You have to have a forstner bit the size of the dowel you are wanting to mark the center of; one like this:
Then you need to get a piece of scrap wood at least slightly larger than your bit and at least 3/4 inch thick.
Using your forstner bit drill through your scrap piece of wood until the point (see the point on the bit above) barely comes through, leaving a tiny pin hole that can be seen on the other side of the wood where you did not drill.
This is a piece of 1x2 scrap pine I had from making a raddle (weaving tool) it is not necessary to have a dado cut into your wood, it's just a scrap piece I had and the dado wasn't a problem for this application so I used it. In the picture below can you see the tiny hole left on the other side of the wood by the forstner bit?
Now, believe it or not your jig is complete.... place your dowel that is the same size as your forstner bit into the hole you made then using a small nail gently hammer that nail through this tiny hole into your dowel just enough to make an indentation, this is your CENTER YAAAAAA. The indentation the nail makes will also help you when you begin to drill the hole you need in your dowel because your drill bit will not veer off course as easily.

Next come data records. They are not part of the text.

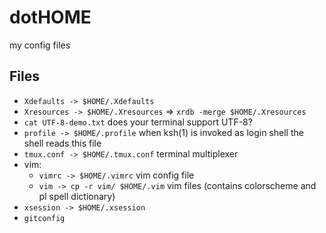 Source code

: # dotHOME
my config files

## Files

- `Xdefaults -> $HOME/.Xdefaults`
- `Xresources -> $HOME/.Xresources` => `xrdb -merge $HOME/.Xresources`
- `cat UTF-8-demo.txt` does your terminal support UTF-8?
- `profile -> $HOME/.profile` when ksh(1) is invoked as login shell the shell reads this file
- `tmux.conf -> $HOME/.tmux.conf` terminal multiplexer
- vim:
  - `vimrc -> $HOME/.vimrc` vim config file
  - `vim -> cp -r vim/ $HOME/.vim` vim files (contains colorscheme and pl spell dictionary)
- `xsession -> $HOME/.xsession`
- `gitconfig`
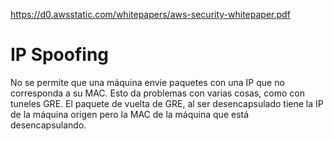 https://d0.awsstatic.com/whitepapers/aws-security-whitepaper.pdf

# IP Spoofing
No se permite que una máquina envie paquetes con una IP que no corresponda a su MAC.
Esto da problemas con varias cosas, como con tuneles GRE. El paquete de vuelta de GRE, al ser desencapsulado tiene la IP de la máquina origen pero la MAC de la máquina que está desencapsulando.
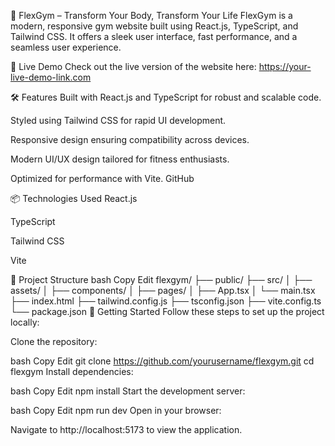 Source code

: 💪 FlexGym – Transform Your Body, Transform Your Life
FlexGym is a modern, responsive gym website built using React.js, TypeScript, and Tailwind CSS. It offers a sleek user interface, fast performance, and a seamless user experience.

🚀 Live Demo
Check out the live version of the website here: https://your-live-demo-link.com

🛠️ Features
Built with React.js and TypeScript for robust and scalable code.

Styled using Tailwind CSS for rapid UI development.

Responsive design ensuring compatibility across devices.

Modern UI/UX design tailored for fitness enthusiasts.

Optimized for performance with Vite.
GitHub

📦 Technologies Used
React.js

TypeScript

Tailwind CSS

Vite

📁 Project Structure
bash
Copy
Edit
flexgym/
├── public/
├── src/
│   ├── assets/
│   ├── components/
│   ├── pages/
│   ├── App.tsx
│   └── main.tsx
├── index.html
├── tailwind.config.js
├── tsconfig.json
├── vite.config.ts
└── package.json
🚀 Getting Started
Follow these steps to set up the project locally:

Clone the repository:

bash
Copy
Edit
git clone https://github.com/yourusername/flexgym.git
cd flexgym
Install dependencies:

bash
Copy
Edit
npm install
Start the development server:

bash
Copy
Edit
npm run dev
Open in your browser:

Navigate to http://localhost:5173 to view the application. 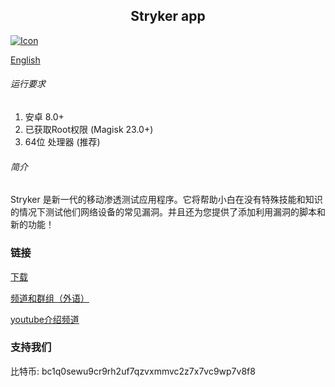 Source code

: ## <center> Stryker app</center>
[![Icon](https://zalex.dev/icon.ico "Icon")](https://zalex.dev "Icon")

[English](../../README.md)
###### 运行要求

1. 安卓 8.0+ 
2. 已获取Root权限 (Magisk 23.0+)
3. 64位 处理器 (推荐)

###### 简介

Stryker 是新一代的移动渗透测试应用程序。它将帮助小白在没有特殊技能和知识的情况下测试他们网络设备的常见漏洞。并且还为您提供了添加利用漏洞的脚本和新的功能！

### 链接

[下载](https://github.com/stryker-project/app/releases "Releases")

[频道和群组（外语）](http://t.me/stryker "Channel & Chat")

[youtube介绍频道](https://youtu.be/2n6NxE_sGm4 "Short features overview")

### 支持我们

比特币: bc1q0sewu9cr9rh2uf7qzvxmmvc2z7x7vc9wp7v8f8
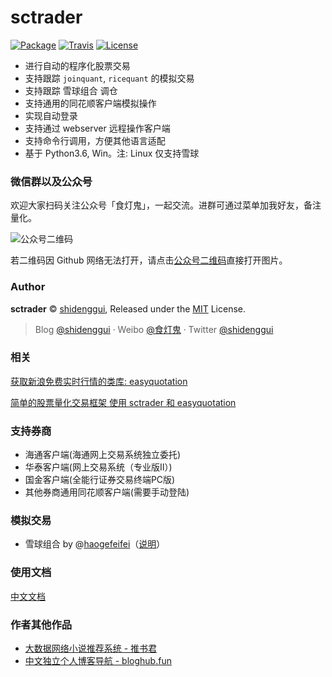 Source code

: # sctrader

[![Package](https://img.shields.io/pypi/v/sctrader.svg)](https://pypi.python.org/pypi/sctrader)
[![Travis](https://img.shields.io/travis/shidenggui/sctrader.svg)](https://travis-ci.org/shidenggui/sctrader)
[![License](https://img.shields.io/github/license/shidenggui/sctrader.svg)](https://github.com/shidenggui/sctrader/blob/master/LICENSE)

* 进行自动的程序化股票交易
* 支持跟踪 `joinquant`, `ricequant` 的模拟交易
* 支持跟踪 雪球组合 调仓
* 支持通用的同花顺客户端模拟操作
* 实现自动登录
* 支持通过 webserver 远程操作客户端
* 支持命令行调用，方便其他语言适配
* 基于 Python3.6, Win。注: Linux 仅支持雪球


### 微信群以及公众号

欢迎大家扫码关注公众号「食灯鬼」，一起交流。进群可通过菜单加我好友，备注量化。

![公众号二维码](https://gitee.com/shidenggui/assets/raw/master/uPic/mp-qr.png)

若二维码因 Github 网络无法打开，请点击[公众号二维码](https://gitee.com/shidenggui/assets/raw/master/uPic/mp-qr.png)直接打开图片。

### Author

**sctrader** © [shidenggui](https://github.com/shidenggui), Released under the [MIT](./LICENSE) License.<br>

> Blog [@shidenggui](https://shidenggui.com) · Weibo [@食灯鬼](https://www.weibo.com/u/1651274491) · Twitter [@shidenggui](https://twitter.com/shidenggui)

### 相关

[获取新浪免费实时行情的类库: easyquotation](https://github.com/shidenggui/easyquotation)

[简单的股票量化交易框架 使用 sctrader 和 easyquotation](https://github.com/shidenggui/easyquant)


### 支持券商

* 海通客户端(海通网上交易系统独立委托)
* 华泰客户端(网上交易系统（专业版Ⅱ）)
* 国金客户端(全能行证券交易终端PC版)
* 其他券商通用同花顺客户端(需要手动登陆)


### 模拟交易

* 雪球组合 by @[haogefeifei](https://github.com/haogefeifei)（[说明](doc/xueqiu.md)）

### 使用文档

[中文文档](http://sctrader.readthedocs.io/zh/master/)


### 作者其他作品
* [大数据网络小说推荐系统 - 推书君](https://www.tuishujun.com)
* [中文独立个人博客导航 - bloghub.fun](https://bloghub.fun)
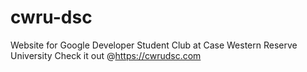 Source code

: # cwru-dsc
Website for Google Developer Student Club at Case Western Reserve University
Check it out @https://cwrudsc.com
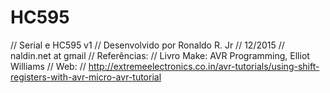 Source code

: # HC595

// Serial e HC595 v1
// Desenvolvido por Ronaldo R. Jr
// 12/2015
// naldin.net at gmail
// Referências:
// Livro Make: AVR Programming, Elliot Williams
// Web:
// http://extremeelectronics.co.in/avr-tutorials/using-shift-registers-with-avr-micro-avr-tutorial


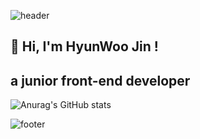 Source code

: ![header](https://capsule-render.vercel.app/api?height=400&text=HyunWoo%20Jin&desc=a%20junior%20front-end%20developer)

## 👋 Hi, I'm HyunWoo Jin ! 
## a junior front-end developer
<!-- stat theme -->
![Anurag's GitHub stats](https://github-readme-stats.vercel.app/api?username=oplidote&show_icons=true&theme=dark)

![footer](https://capsule-render.vercel.app/api?section=footer)

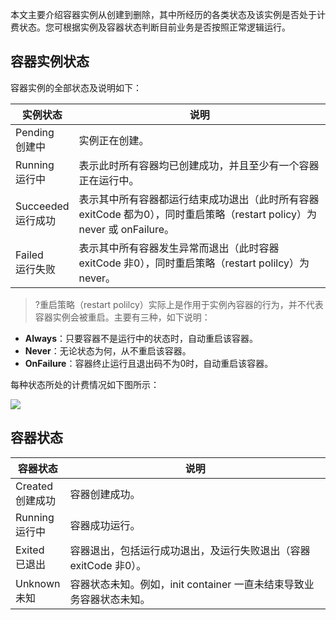 
本文主要介绍容器实例从创建到删除，其中所经历的各类状态及该实例是否处于计费状态。您可根据实例及容器状态判断目前业务是否按照正常逻辑运行。

## 容器实例状态

容器实例的全部状态及说明如下：

| 实例状态 | 说明 | 
|----------------|---------|
| Pending<br>创建中| 实例正在创建。  |
| Running<br>运行中 | 表示此时所有容器均已创建成功，并且至少有一个容器正在运行中。  |
| Succeeded<br>运行成功 | 表示其中所有容器都运行结束成功退出（此时所有容器 exitCode 都为0），同时重启策略（restart policy）为 never 或 onFailure。  |
| Failed<br>运行失败 | 表示其中所有容器发生异常而退出（此时容器 exitCode 非0），同时重启策略（restart polilcy）为 never。  |

>?重启策略（restart polilcy）实际上是作用于实例內容器的行为，并不代表容器实例会被重启。主要有三种，如下说明：
- **Always**：只要容器不是运行中的状态时，自动重启该容器。
- **Never**：无论状态为何，从不重启该容器。
- **OnFailure**：容器终止运行且退出码不为0时，自动重启该容器。

每种状态所处的计费情况如下图所示：

![](https://qcloudimg.tencent-cloud.cn/raw/95caa9cabdd7ec6d67e9b2063bcf1113.png)

## 容器状态

| 容器状态 | 说明 | 
|---------|---------|
| Created<br>创建成功  | 容器创建成功。  |
| Running<br>运行中  | 容器成功运行。  |
| Exited<br>已退出  | 容器退出，包括运行成功退出，及运行失败退出（容器 exitCode 非0）。|
| Unknown<br>未知  | 容器状态未知。例如，init container 一直未结束导致业务容器状态未知。|


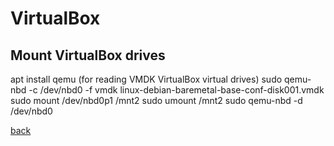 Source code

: VirtualBox
==========

Mount VirtualBox drives
-----------------------

apt install qemu (for reading VMDK VirtualBox virtual drives)
sudo qemu-nbd -c /dev/nbd0 -f vmdk linux-debian-baremetal-base-conf-disk001.vmdk
sudo mount /dev/nbd0p1 /mnt2
sudo umount /mnt2
sudo qemu-nbd -d /dev/nbd0

[back](./)

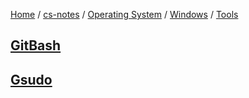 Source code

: [Home](https://mengxianbin.github.io) /
[cs-notes](https://mengxianbin.github.io/cs-notes/site) /
[Operating System](https://mengxianbin.github.io/cs-notes/site/Operating%20System) /
[Windows](https://mengxianbin.github.io/cs-notes/site/Operating%20System/Windows) /
[Tools](https://mengxianbin.github.io/cs-notes/site/Operating%20System/Windows/Tools)

## [GitBash](https://mengxianbin.github.io/cs-notes/site/Operating%20System/Windows/Tools/GitBash)

## [Gsudo](https://mengxianbin.github.io/cs-notes/site/Operating%20System/Windows/Tools/Gsudo)
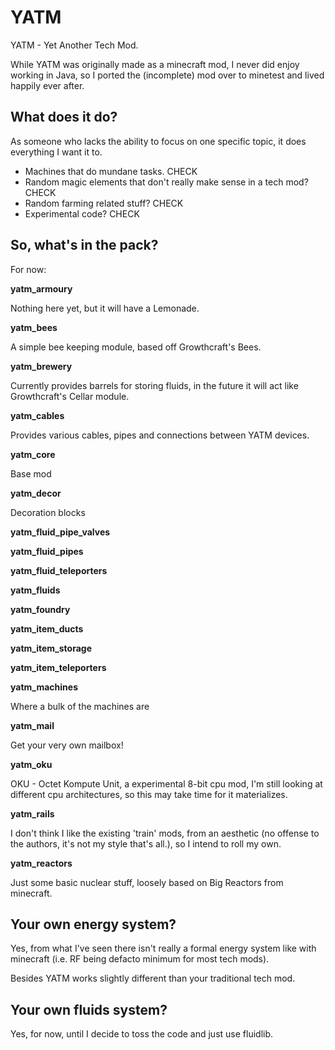 # YATM

YATM - Yet Another Tech Mod.

While YATM was originally made as a minecraft mod, I never did enjoy working in Java, so I ported the (incomplete) mod over to minetest and lived happily ever after.

## What does it do?

As someone who lacks the ability to focus on one specific topic, it does everything I want it to.

* Machines that do mundane tasks. CHECK
* Random magic elements that don't really make sense in a tech mod? CHECK
* Random farming related stuff? CHECK
* Experimental code? CHECK

## So, what's in the pack?

For now:

__yatm_armoury__

Nothing here yet, but it will have a Lemonade.

__yatm_bees__

A simple bee keeping module, based off Growthcraft's Bees.

__yatm_brewery__

Currently provides barrels for storing fluids, in the future it will act like Growthcraft's Cellar module.

__yatm_cables__

Provides various cables, pipes and connections between YATM devices.

__yatm_core__

Base mod

__yatm_decor__

Decoration blocks

__yatm_fluid_pipe_valves__

__yatm_fluid_pipes__

__yatm_fluid_teleporters__

__yatm_fluids__

__yatm_foundry__

__yatm_item_ducts__

__yatm_item_storage__

__yatm_item_teleporters__

__yatm_machines__

Where a bulk of the machines are

__yatm_mail__

Get your very own mailbox!

__yatm_oku__

OKU - Octet Kompute Unit, a experimental 8-bit cpu mod, I'm still looking at different cpu architectures, so this may take time for it materializes.

__yatm_rails__

I don't think I like the existing 'train' mods, from an aesthetic (no offense to the authors, it's not my style that's all.), so I intend to roll my own.

__yatm_reactors__

Just some basic nuclear stuff, loosely based on Big Reactors from minecraft.

## Your own energy system?

Yes, from what I've seen there isn't really a formal energy system like with minecraft (i.e. RF being defacto minimum for most tech mods).

Besides YATM works slightly different than your traditional tech mod.

## Your own fluids system?

Yes, for now, until I decide to toss the code and just use fluidlib.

Here I am placing my dowel into the jig, then I will flip it over.
Here is the jig with the dowel in it and flipped over. I've placed a nail in the tiny hole and hammered gently enough to make a mark but not so much that I have to use a claw hammer to get the nail out.
Here is my perfectly centered hole in my dowel...YAAAAAAA
Now, even though this post is not about drilling the hole in your dowel, I thought I'd share another tip with you. You can use this same jig to hold your dowel upright and straight for drilling your hole.
Now having said that, there is one exception. If you have an awesome drill press that will actually drill a hole all the way through your dowel (I don't, I have to turn my dowel over and drill again to make a hole all the way through a dowel longer and a couple inches or so) then you will not want to use your jig to hold your dowel in a straight upright position, you will want to make another jig using the same forstner bit to hold your dowel upright and straight to drill your hole. By the way, if you have a drill press that will drill all the way through your dowel...I AM JEALOUS! :)
So here is my project started, in this item for sale there will be this rack made using Home Depot rulers that will have picture hangers on the back so it can be hung if desired and 5 or 6 spools (haven't decided yet) filled with 5 yards of bias tape on each bobbin/spool in different colors. I think (still thinking about it) I'll leave the spools unfinished so customers can finish them if they want or not if they don't. I have considered putting a color wash on them that will match the bias tape but that is more work so....thinking, always thinking.
This is the first spool I made before the centering jig...if you look closely the hole is NOT centered. :) mistakes always seem to inspire creativity don't you think?